Faltaria ainda perceber que projecto para os EUA no mundo poderiam ter os progressistas. Em grande medida, Sanders e AOC não contestaram a política externa da Administração Biden, o que pode vir a ser problemático.

A defesa do direito internacional, mas apenas na Ucrânia, e sem um plano viável para o fim do conflito; a cada vez menor autocrítica relativamente a operações militares dos EUA; a tímida posição relativamente ao genocídio em Gaza, bem como a fraca capacidade de criticar o lobby pró-Israel na política americana, com influência eleitoral relevante; um discurso sequestrado pelo establishment do partido Democrata, sem conseguir uma posição clara, corre o risco de não conseguir mobilizar parte significativa do eleitorado, como aconteceu nas eleições presidenciais de 2024, e de derrotar o resto da estratégia progressista.

Uma pitada de estratégia de ‘America First’ também para os Democratas, poderia ajudar a clarificar alguns destes elementos (como o fim do alinhamento automático com Israel).
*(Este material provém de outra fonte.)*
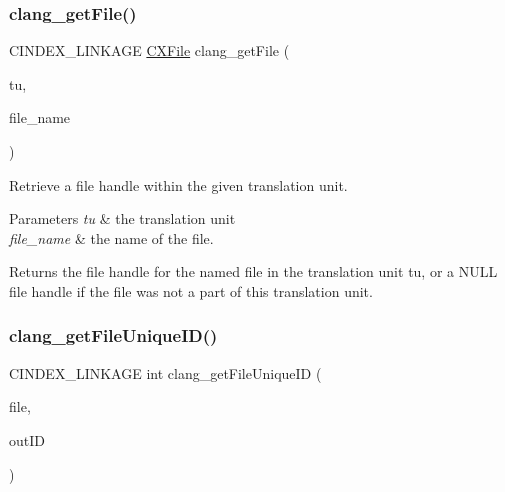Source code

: \subsubsection{\texorpdfstring{clang\+\_\+get\+File()}{clang\_getFile()}}
{\footnotesize\ttfamily C\+I\+N\+D\+E\+X\+\_\+\+L\+I\+N\+K\+A\+GE \hyperlink{group__CINDEX__FILES_gacfcea9c1239c916597e2e5b3e109215a}{C\+X\+File} clang\+\_\+get\+File (\begin{DoxyParamCaption}\item[{\hyperlink{group__CINDEX_gacdb7815736ca709ce9a5e1ec2b7e16ac}{C\+X\+Translation\+Unit}}]{tu,  }\item[{const char $\ast$}]{file\+\_\+name }\end{DoxyParamCaption})}



Retrieve a file handle within the given translation unit. 


\begin{DoxyParams}{Parameters}
{\em tu} & the translation unit\\
\hline
{\em file\+\_\+name} & the name of the file.\\
\hline
\end{DoxyParams}
\begin{DoxyReturn}{Returns}
the file handle for the named file in the translation unit {\ttfamily tu}, or a N\+U\+LL file handle if the file was not a part of this translation unit. 
\end{DoxyReturn}
\mbox{\label{group__CINDEX__FILES_gafeef0a8288de8c14e95e4d6c249aaf1e}} 
\subsubsection{\texorpdfstring{clang\+\_\+get\+File\+Unique\+I\+D()}{clang\_getFileUniqueID()}}
{\footnotesize\ttfamily C\+I\+N\+D\+E\+X\+\_\+\+L\+I\+N\+K\+A\+GE int clang\+\_\+get\+File\+Unique\+ID (\begin{DoxyParamCaption}\item[{\hyperlink{group__CINDEX__FILES_gacfcea9c1239c916597e2e5b3e109215a}{C\+X\+File}}]{file,  }\item[{\hyperlink{structCXFileUniqueID}{C\+X\+File\+Unique\+ID} $\ast$}]{out\+ID }\end{DoxyParamCaption})}




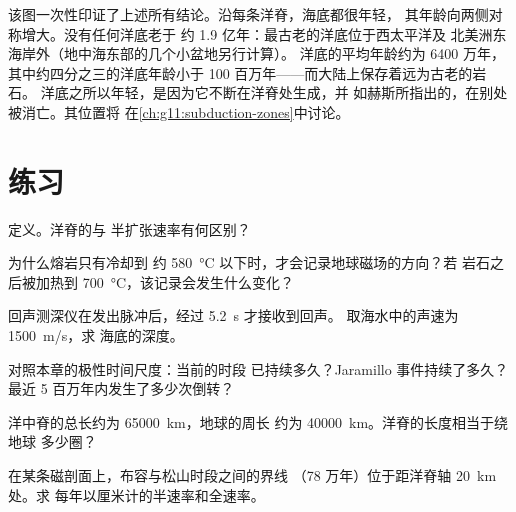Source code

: 该图一次性印证了上述所有结论。沿每条洋脊，海底都很年轻，
其年龄向两侧对称增大。没有任何洋底老于
约 1.9 亿年：最古老的洋底位于西太平洋及
北美洲东海岸外（地中海东部的几个小盆地另行计算）。
洋底的平均年龄约为
6400 万年，其中约四分之三的洋底年龄小于 100
百万年——而大陆上保存着远为古老的岩石。
洋底之所以年轻，是因为它不断在洋脊处生成，并
如赫斯所指出的，在别处被消亡。其位置将
在\cref{ch:g11:subduction-zones}中讨论。

\section{练习}

\begin{exercise}[$\star$]\label{exo:g11:drift-to-spreading:1}
定义。洋脊的与
半扩张速率有何区别？
\end{exercise}

\begin{exercise}[$\star$]\label{exo:g11:drift-to-spreading:2}
为什么熔岩只有冷却到
约 \qty{580}{\celsius} 以下时，才会记录地球磁场的方向？若
岩石之后被加热到 \qty{700}{\celsius}，该记录会发生什么变化？
\end{exercise}

\begin{exercise}[$\star$]\label{exo:g11:drift-to-spreading:3}
回声测深仪在发出脉冲后，经过 \qty{5.2}{s} 才接收到回声。
取海水中的声速为 \qty{1500}{m/s}，求
海底的深度。
\end{exercise}

\begin{exercise}[$\star$]\label{exo:g11:drift-to-spreading:4}
对照本章的极性时间尺度：当前的时段
已持续多久？Jaramillo 事件持续了多久？
最近 5 百万年内发生了多少次倒转？
\end{exercise}

\begin{exercise}[$\star$]\label{exo:g11:drift-to-spreading:5}
洋中脊的总长约为 \qty{65000}{km}，地球的周长
约为 \qty{40000}{km}。洋脊的长度相当于绕地球
多少圈？
\end{exercise}

\begin{exercise}[$\star\star$]\label{exo:g11:drift-to-spreading:6}
在某条磁剖面上，布容与松山时段之间的界线
（78 万年）位于距洋脊轴 \qty{20}{km} 处。求
每年以厘米计的半速率和全速率。
\end{exercise}

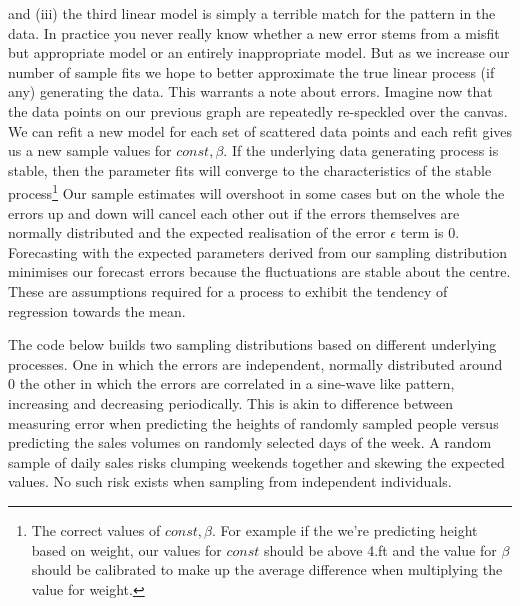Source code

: \documentclass[10pt,a4paper,notitlepage, twocolumn]{article}
\begin{document}
and (iii) the third linear model is simply a terrible match for the pattern in the data. In practice you never really know whether a new error stems from a misfit but appropriate model or an entirely inappropriate model. But as we increase our number of sample fits we hope to better approximate the true linear process (if any) generating the data. This warrants a note about errors. Imagine now that the data points on our previous graph are repeatedly re-speckled over the canvas. We can refit a new model for each set of scattered data points and each refit gives us a new sample values for $ const, \beta$. If the underlying data generating process is stable, then the parameter fits will converge to the characteristics of the stable process\footnote{The correct values of $const, \beta$. For example if the we're predicting height based on weight, our values for $const$ should be above 4.ft and the value for $\beta$ should be calibrated to make up the average difference when multiplying the value for weight.} Our sample estimates will overshoot in some cases but on the whole the errors up and down will cancel each other out if the errors themselves are normally distributed and the expected realisation of the error $\epsilon$ term is 0. Forecasting with the expected parameters derived from our sampling distribution minimises our forecast errors because the fluctuations are stable about the centre. These are assumptions required for a process to exhibit the tendency of regression towards the mean. 

The code below builds two sampling distributions based on different underlying processes.  One in which the errors are independent, normally distributed around 0 the other in which the errors are correlated in a sine-wave like pattern, increasing and decreasing periodically. This is akin to difference between measuring error when predicting the heights of randomly sampled people versus predicting the sales volumes on randomly selected days of the week. A random sample of daily sales  risks clumping weekends together and skewing the expected values. No such risk exists when sampling from independent individuals. 
\end{document}
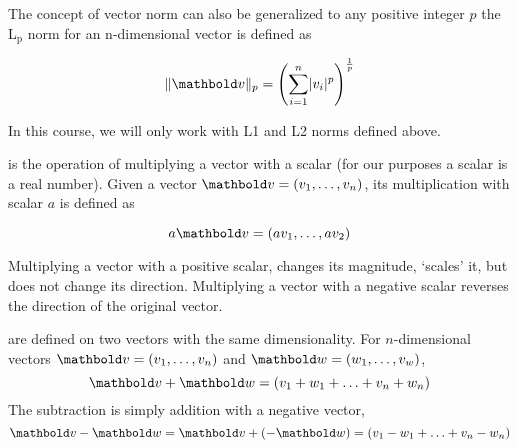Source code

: The concept of vector norm
can also be generalized to any positive integer $p$
the L$_{\text{p}}$ norm for an n-dimensional vector is defined as

\[
  \norm{\vect{v}}_{p} = \left(
          \sum_{i=1}^{n} \lvert{}v_{i}\rvert^{p}
        \right)^\frac{1}{p}
\]

In this course, we will only work with L1 and L2 norms defined above.

 is the operation of
multiplying a vector with a scalar
(for our purposes a scalar is a real number).
Given a vector $\vect{v} = (v_{1},\ldots, v_{n})$,
its multiplication with scalar $a$ is defined as

\[
  a \vect{v} = (a v_{1}, \ldots, a v_{2})
\]

Multiplying a vector with a positive scalar,
changes its magnitude, `scales' it,
but does not change its direction.
Multiplying a vector with a negative scalar
reverses the direction of the original vector.

\begin{marginfigure}[-5ex]
  \caption{\label{fig:scalar-multipl}%
    Scalar multiplication.
  }
\end{marginfigure}

are defined on two vectors with the same dimensionality.
For $n$-dimensional vectors $\vect{v} = (v_{1}, \ldots, v_{n})$
and $\vect{w} = (w_{1}, \ldots, v_{w})$,
\[
  \vect{v} + \vect{w} = (v_{1} + w_{1} + \ldots + v_{n} + w_{n})
\]
The subtraction is simply addition with a negative vector,
\[
  \vect{v} - \vect{w} = \vect{v} + (-\vect{w}) = (v_{1} - w_{1} + \ldots + v_{n} - w_{n})
\]


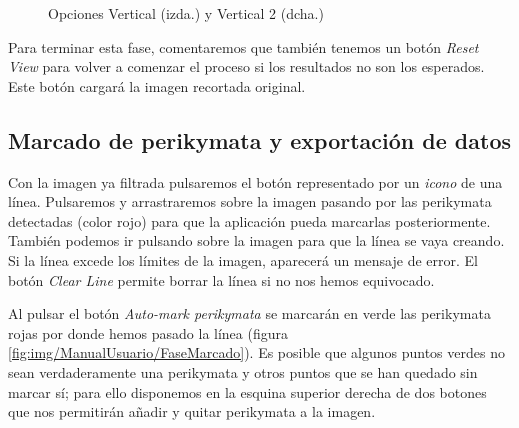 \begin{figure}[h]
\centering
{}
\caption[Opciones orientación de perikymata]{Opciones Vertical (izda.) y Vertical 2 (dcha.)}
\label{fig:PerikymataOrientation}
\end{figure}

Para terminar esta fase, comentaremos que también tenemos un botón \textit{Reset View} para volver a comenzar el proceso si los resultados no son los esperados. Este botón cargará la imagen recortada original.

\newpage
\subsection{Marcado de perikymata y exportación de datos}

Con la imagen ya filtrada pulsaremos el botón representado por un \textit{icono} de una línea. Pulsaremos y arrastraremos sobre la imagen pasando por las perikymata detectadas (color rojo) para que la aplicación pueda marcarlas posteriormente. También podemos ir pulsando sobre la imagen para que la línea se vaya creando. Si la línea excede los límites de la imagen, aparecerá un mensaje de error. El botón \textit{Clear Line} permite borrar la línea si no nos hemos equivocado.

Al pulsar el botón \textit{Auto-mark perikymata} se marcarán en verde las perikymata rojas por donde hemos pasado la línea (figura \ref{fig:img/ManualUsuario/FaseMarcado}). Es posible que algunos puntos verdes no sean verdaderamente una perikymata y otros puntos que se han quedado sin marcar sí; para ello disponemos en la esquina superior derecha de dos botones que nos permitirán añadir y quitar perikymata a la imagen. 

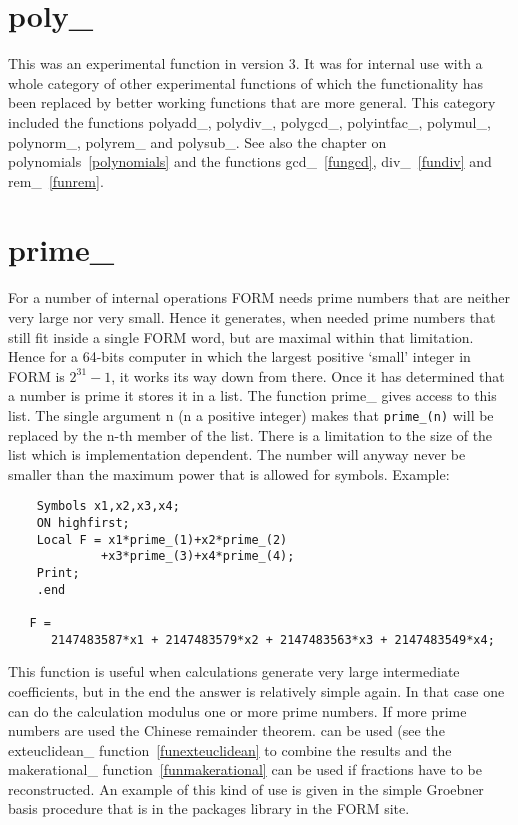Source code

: \section{poly\_}
\label{funpoly}
\noindent This was an experimental function in version 3. It was for 
internal use with a whole category of other experimental functions of which 
the functionality has been replaced by better working functions that are 
more general. This category included the functions 
polyadd\_,
polydiv\_,
polygcd\_,
polyintfac\_,
polymul\_,
polynorm\_,
polyrem\_ and
polysub\_.
See also the chapter on polynomials~\ref{polynomials} and the functions 
gcd\_~\ref{fungcd}, div\_~\ref{fundiv} and rem\_~\ref{funrem}.


\section{prime\_}
\label{funprime}

\noindent For a number of internal operations FORM needs prime numbers that 
are neither very large nor very small. Hence it generates, when needed 
prime numbers that still fit inside a single FORM word, but are maximal 
within that limitation. Hence for a 64-bits computer in which the largest 
positive `small' integer in FORM is $2^{31}-1$, it works its way down from 
there. Once it has determined that a number is prime it stores it in a 
list. The function prime\_ gives access to this list. The single argument 
n (n a positive integer) makes that \verb:prime_(n): will be replaced by 
the n-th member of the list. There is a limitation to the size of the list 
which is implementation dependent. The number will anyway never be smaller 
than the maximum power that is allowed for symbols. Example:
\begin{verbatim}
    Symbols x1,x2,x3,x4;
    ON highfirst;
    Local F = x1*prime_(1)+x2*prime_(2)
             +x3*prime_(3)+x4*prime_(4);
    Print;
    .end

   F =
      2147483587*x1 + 2147483579*x2 + 2147483563*x3 + 2147483549*x4;
\end{verbatim}
This function is useful when calculations generate very large intermediate 
coefficients, but in the end the answer is relatively simple again. In that 
case one can do the calculation modulus one or more prime numbers. If more 
prime numbers are used the Chinese remainder theorem. can be used (see the exteuclidean\_ 
function~\ref{funexteuclidean} to combine the results and the 
makerational\_ function~\ref{funmakerational} can be used if fractions have 
to be reconstructed. An example of this kind of use is given in the simple 
Groebner basis procedure that is in the packages library in the FORM site.

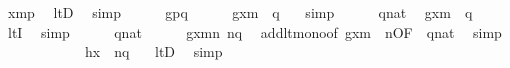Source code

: \begin{isabellebody}
\ {\isachardoublequoteopen}x{\isacharhash}{\kern0pt}{\isacharminus}{\kern0pt}m{\isasymin}p{\isachardoublequoteclose}\ \isamarkupfalse%
\ ltD\ \isamarkupfalse%
\ simp\isanewline
\ \ \ \ \isamarkupfalse%
\ {\isacartoucheopen}g{\isasymin}p{\isasymrightarrow}q{\isacartoucheclose}\isanewline
\ \ \ \ \isamarkupfalse%
\ {\isachardoublequoteopen}g{\isacharbackquote}{\kern0pt}{\isacharparenleft}{\kern0pt}x{\isacharhash}{\kern0pt}{\isacharminus}{\kern0pt}m{\isacharparenright}{\kern0pt}\ {\isasymin}\ q{\isachardoublequoteclose}\ \ \isamarkupfalse%
\ simp\isanewline
\ \ \ \ \isamarkupfalse%
\ {\isacartoucheopen}q{\isasymin}nat{\isacartoucheclose}\ \isamarkupfalse%
\ {\isachardoublequoteopen}g{\isacharbackquote}{\kern0pt}{\isacharparenleft}{\kern0pt}x{\isacharhash}{\kern0pt}{\isacharminus}{\kern0pt}m{\isacharparenright}{\kern0pt}\ {\isacharless}{\kern0pt}\ q{\isachardoublequoteclose}\ \isamarkupfalse%
\ ltI\ \isamarkupfalse%
\ simp\isanewline
\ \ \ \ \isamarkupfalse%
\ {\isacartoucheopen}q{\isasymin}nat{\isacartoucheclose}\isanewline
\ \ \ \ \isamarkupfalse%
\ {\isachardoublequoteopen}{\isacharparenleft}{\kern0pt}g{\isacharbackquote}{\kern0pt}{\isacharparenleft}{\kern0pt}x{\isacharhash}{\kern0pt}{\isacharminus}{\kern0pt}m{\isacharparenright}{\kern0pt}{\isacharparenright}{\kern0pt}{\isacharhash}{\kern0pt}{\isacharplus}{\kern0pt}n\ {\isacharless}{\kern0pt}n{\isacharhash}{\kern0pt}{\isacharplus}{\kern0pt}q{\isachardoublequoteclose}\ \isamarkupfalse%
\ add{\isacharunderscore}{\kern0pt}lt{\isacharunderscore}{\kern0pt}mono{}{\isacharbrackleft}{\kern0pt}of\ {\isachardoublequoteopen}g{\isacharbackquote}{\kern0pt}{\isacharparenleft}{\kern0pt}x{\isacharhash}{\kern0pt}{\isacharminus}{\kern0pt}m{\isacharparenright}{\kern0pt}{\isachardoublequoteclose}\ {\isacharunderscore}{\kern0pt}\ n{\isacharcomma}{\kern0pt}OF\ {\isacharunderscore}{\kern0pt}\ {\isacartoucheopen}q{\isasymin}nat{\isacartoucheclose}{\isacharbrackright}{\kern0pt}\ \isamarkupfalse%
\ simp\isanewline
\ \ \ \ \isamarkupfalse%
\ {}\isanewline
\ \ \ \ \isamarkupfalse%
\ {\isachardoublequoteopen}{\isacharquery}{\kern0pt}h{\isacharbackquote}{\kern0pt}x\ {\isasymin}\ n{\isacharhash}{\kern0pt}{\isacharplus}{\kern0pt}q{\isachardoublequoteclose}\ \ \isamarkupfalse%
\ ltD\ \isamarkupfalse%
\ simp\isanewline
\ \ \isacommand{{\isacharbraceright}{\kern0pt}}\isamarkupfalse%

\end{isabellebody}

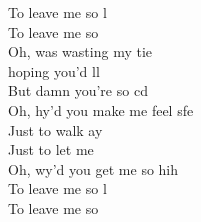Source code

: \begin{cancion}
\begin{chorus}
	To leave me so l\\
	To leave me so\\
	Oh,  was wasting my tie \\
	hoping you'd ll\\
	But damn you're so cd\\
	Oh, hy'd you make me feel sfe\\
	Just to walk ay\\
	Just to let me \\
	Oh, wy'd you get me so hih\\
	To leave me so l\\
	To leave me so\\
	\end{chorus}%
	\jump\\
\end{cancion}%
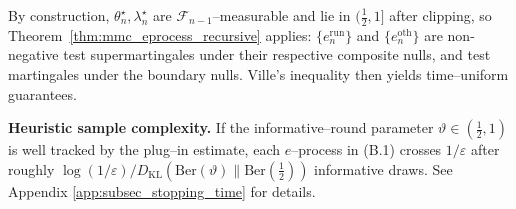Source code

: By construction, $\theta^\star_n,\lambda^\star_n$ are $\mathcal F_{n-1}$–measurable and lie in $(\tfrac12,1]$ after clipping,
so Theorem~\ref{thm:mmc_eprocess_recursive} applies: $\{e^{\mathrm{run}}_n\}$ and $\{e^{\mathrm{oth}}_n\}$ are
non-negative test supermartingales under their respective composite nulls, and test martingales under the boundary nulls.
Ville’s inequality then yields time–uniform guarantees.  

\smallskip
\textbf{Heuristic sample complexity.}
If the informative–round parameter $\vartheta\in(\tfrac12,1)$ is well tracked by the plug–in estimate,
each $e$–process in (B.1) crosses $1/\varepsilon$ after roughly $\log(1/\varepsilon)/D_{\mathrm{KL}}(\mathrm{Ber}(\vartheta)\|\mathrm{Ber}(\tfrac12))$
informative draws. See Appendix \ref{app:subsec_stopping_time} for details. 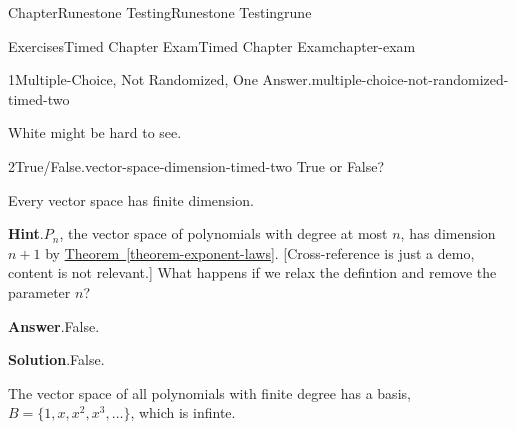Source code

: \documentclass[oneside,10pt,]{book}
\newcommand{\blocktitlefont}{\relax}
\newcommand{\xreffont}{\relax}
\numberwithin{equation}{section}
\providecommand\phantomsection{}
\begin{document}
\begin{chapterptx}{Chapter}{Runestone Testing}{}{Runestone Testing}{}{}{rune}
\begin{exercises-section}{Exercises}{Timed Chapter Exam}{}{Timed Chapter Exam}{}{}{chapter-exam}
\begin{divisionexercise}{1}{Multiple-Choice, Not Randomized, One Answer.}{}{multiple-choice-not-randomized-timed-two}
\begin{enumerate}[label={\Alph*.}]
White might be hard to see.%
\end{enumerate}
%
\end{divisionexercise}%
\begin{divisionexercise}{2}{True\slash{}False.}{}{vector-space-dimension-timed-two}%
%
True or False?%
\par
Every vector space has finite dimension.%
\par\smallskip%
\noindent\textbf{\blocktitlefont Hint}.\hypertarget{vector-space-dimension-timed-two-4}{}\quad{}\(P_n\), the vector space of polynomials with degree at most \(n\), has dimension \(n+1\) by \hyperref[theorem-exponent-laws]{Theorem~{\xreffont\ref{theorem-exponent-laws}}}.  [Cross-reference is just a demo, content is not relevant.]  What happens if we relax the defintion and remove the parameter \(n\)?%
\par\smallskip%
\noindent\textbf{\blocktitlefont Answer}.\hypertarget{vector-space-dimension-timed-two-5}{}\quad{}False.%
\par\smallskip%
\noindent\textbf{\blocktitlefont Solution}.\hypertarget{vector-space-dimension-timed-two-6}{}\quad{}False.%
\par
The vector space of all polynomials with finite degree has a basis, \(B = \{1,x,x^2,x^3,\dots\}\), which is infinte.%
\end{divisionexercise}%
\end{exercises-section}
\end{chapterptx}
%
\appendix%
%
\clearpage\phantomsection%
%
%
%
\typeout{************************************************}
\typeout{************************************************}
%
\end{document}
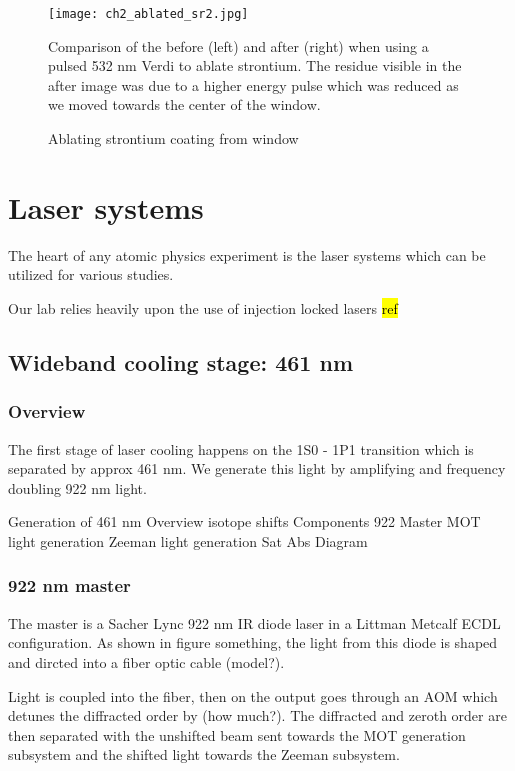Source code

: 	\begin{figure}
		\centerline{
		\texttt{[image: ch2\_ablated\_sr2.jpg]}}
		\caption{Ablating strontium coating from window}{Comparison of the before (left) and after (right) when using a pulsed 532 nm Verdi to ablate strontium. The residue visible in the after image was due to a higher energy pulse which was reduced as we moved towards the center of the window.}
		\label{fig:ablating_strontium}
	\end{figure} 



\section{Laser systems}\label{sec:laser_systems}

The heart of any atomic physics experiment is the laser systems which can be utilized for various studies. 

Our lab relies heavily upon the use of injection locked lasers \hl{ref}

\subsection{Wideband cooling stage: 461 nm}
\label{ssec:461sys}

\subsubsection{Overview}

The first stage of laser cooling happens on the 1S0 - 1P1 transition which is separated by approx 461 nm. We generate this light by amplifying and frequency doubling 922 nm light.

Generation of 461 nm
	Overview
		isotope shifts
	Components
		922 Master
		MOT light generation
		Zeeman light generation
		Sat Abs
	Diagram

\subsubsection{922 nm master}

The master is a Sacher Lync 922 nm IR diode laser in a Littman Metcalf ECDL configuration. 
As shown in figure something, the light from this diode is shaped and dircted into a fiber optic cable (model?). 

Light is coupled into the fiber, then on the output goes through an AOM which detunes the diffracted order by (how much?). The diffracted and zeroth order are then separated with the unshifted beam sent towards the MOT generation subsystem and the shifted light towards the Zeeman subsystem.

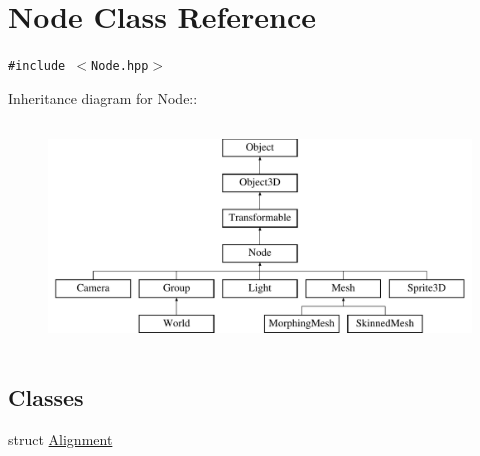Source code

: \hypertarget{classm3g_1_1Node}{
\section{Node Class Reference}
\label{classm3g_1_1Node}
}
{\tt \#include $<$Node.hpp$>$}

Inheritance diagram for Node::\begin{figure}[H]
\begin{center}
\leavevmode
\includegraphics[height=6cm]{classm3g_1_1Node}
\end{center}
\end{figure}
\subsection*{Classes}
\begin{CompactItemize}
\item 
struct \hyperlink{structm3g_1_1Node_1_1Alignment}{Alignment}
\end{CompactItemize}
Mas tal não pode ser feito sem uma dose de internacionalismo, que não seja intervencionismo permanente, mas antes uma defesa sólida da diplomacia e da negociação, do direito internacional em todas as circunstâncias, e de um repensar da posição dos EUA no mundo, também entre progressistas.

A vitória para as eleições de 2026 e de 2028 (e além disso) exige mais do que a rejeição de Trump: requer uma visão mobilizadora, que retome o poderoso legado das reformas do New Deal e dos direitos civis, mas que as actualizem para o século XXI. Só um partido que ofereça esperança concreta — e não uma mera resistência simbólica — terá força para reconstruir a maioria capaz de governar de forma estável e justa.